Absence d’informations publiques sur les plantes mutées, absence d’évaluation complète des risques associés à leur utilisation et existence de brevets sur les gènes mutés : forts de ce constat, les Faucheurs volontaires attendent donc « du gouvernement un moratoire sur les plantes manipulées génétiquement résistantes aux herbicides et [réclament] que, quelle que soit la méthode de modification forcée de l’ADN, les plantes GM entrent dans le cadre réglementaire des OGM » [5].
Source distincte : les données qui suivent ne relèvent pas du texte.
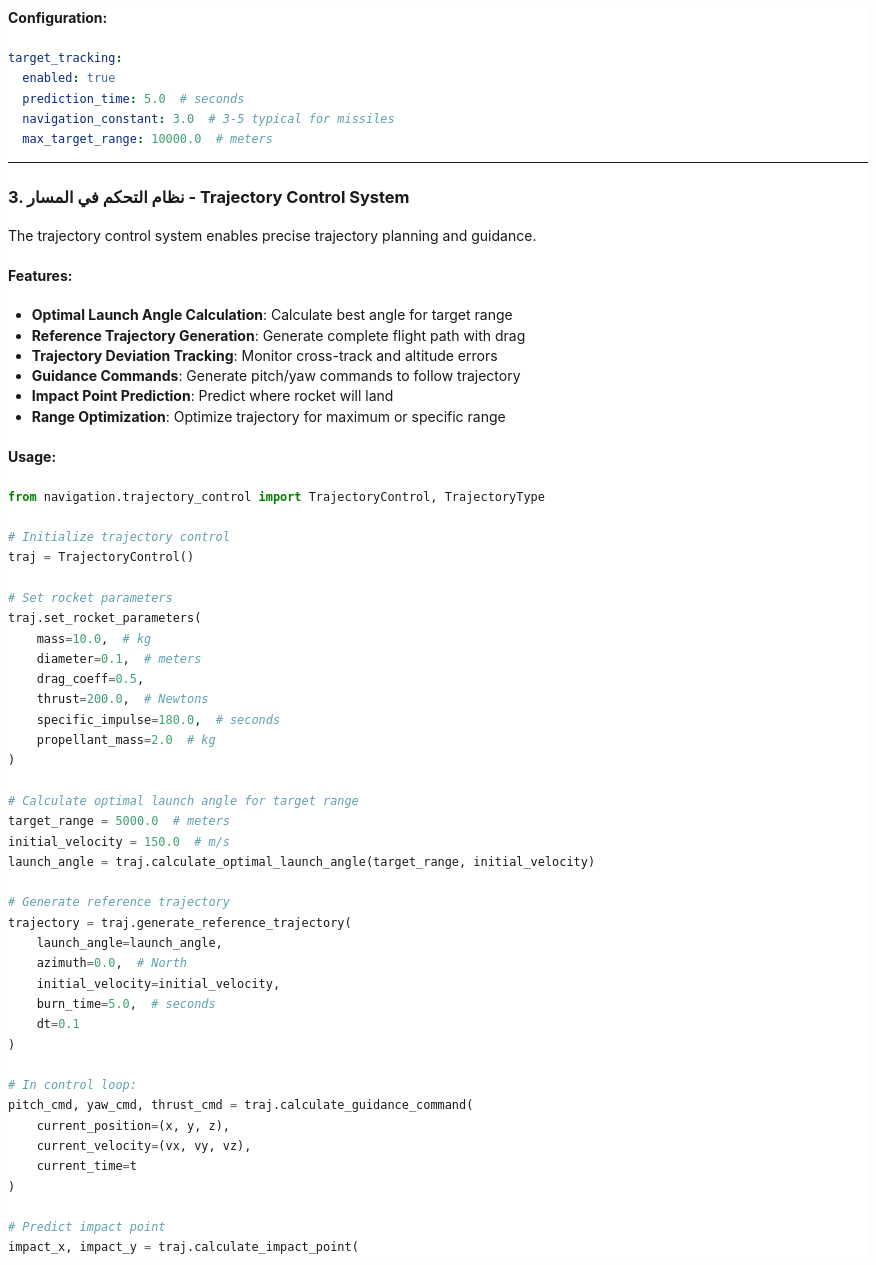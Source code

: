 #### Configuration:

```yaml
target_tracking:
  enabled: true
  prediction_time: 5.0  # seconds
  navigation_constant: 3.0  # 3-5 typical for missiles
  max_target_range: 10000.0  # meters
```

---

### 3. نظام التحكم في المسار - Trajectory Control System

The trajectory control system enables precise trajectory planning and guidance.

#### Features:
- **Optimal Launch Angle Calculation**: Calculate best angle for target range
- **Reference Trajectory Generation**: Generate complete flight path with drag
- **Trajectory Deviation Tracking**: Monitor cross-track and altitude errors
- **Guidance Commands**: Generate pitch/yaw commands to follow trajectory
- **Impact Point Prediction**: Predict where rocket will land
- **Range Optimization**: Optimize trajectory for maximum or specific range

#### Usage:

```python
from navigation.trajectory_control import TrajectoryControl, TrajectoryType

# Initialize trajectory control
traj = TrajectoryControl()

# Set rocket parameters
traj.set_rocket_parameters(
    mass=10.0,  # kg
    diameter=0.1,  # meters
    drag_coeff=0.5,
    thrust=200.0,  # Newtons
    specific_impulse=180.0,  # seconds
    propellant_mass=2.0  # kg
)

# Calculate optimal launch angle for target range
target_range = 5000.0  # meters
initial_velocity = 150.0  # m/s
launch_angle = traj.calculate_optimal_launch_angle(target_range, initial_velocity)

# Generate reference trajectory
trajectory = traj.generate_reference_trajectory(
    launch_angle=launch_angle,
    azimuth=0.0,  # North
    initial_velocity=initial_velocity,
    burn_time=5.0,  # seconds
    dt=0.1
)

# In control loop:
pitch_cmd, yaw_cmd, thrust_cmd = traj.calculate_guidance_command(
    current_position=(x, y, z),
    current_velocity=(vx, vy, vz),
    current_time=t
)

# Predict impact point
impact_x, impact_y = traj.calculate_impact_point(
```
Suite à l’action à Montech, les Faucheurs volontaires ont été reçus par Jean-Louis Borloo, ministre de l’Environnement et Dominique Dron, sa conseillère. Au cours de cette rencontre, l’aspect des tournesols mutés a été abordé sous l’angle de la problématique de l’apparition de résistance. Les Faucheurs volontaires ont expliqué que ce problème est accentué par « le recours à des biotechnologies qui permettent d’employer sur tournesol des herbicides ayant le même mode d’action que ceux déjà utilisés sur blé ; ainsi blés et tournesols ne constituent même plus une rotation vis-à-vis des herbicides ». Le ministère a reconnu « qu’il y a effectivement un problème d’évaluation des herbicides » et qu’il existe « une faiblesse de l’évaluation des variétés [NDLR : quelle que soit la technique utilisée] lors de leur inscription au catalogue : elles sont évaluées séparément les unes des autres, sans approche systémique de leurs impacts sur les pratiques agraires » [6]. In fine, le ministère de l’Environnement a annoncé qu’il allait essayer d’avancer sur ce sujet avec le ministère de l’Agriculture, en charge des herbicides.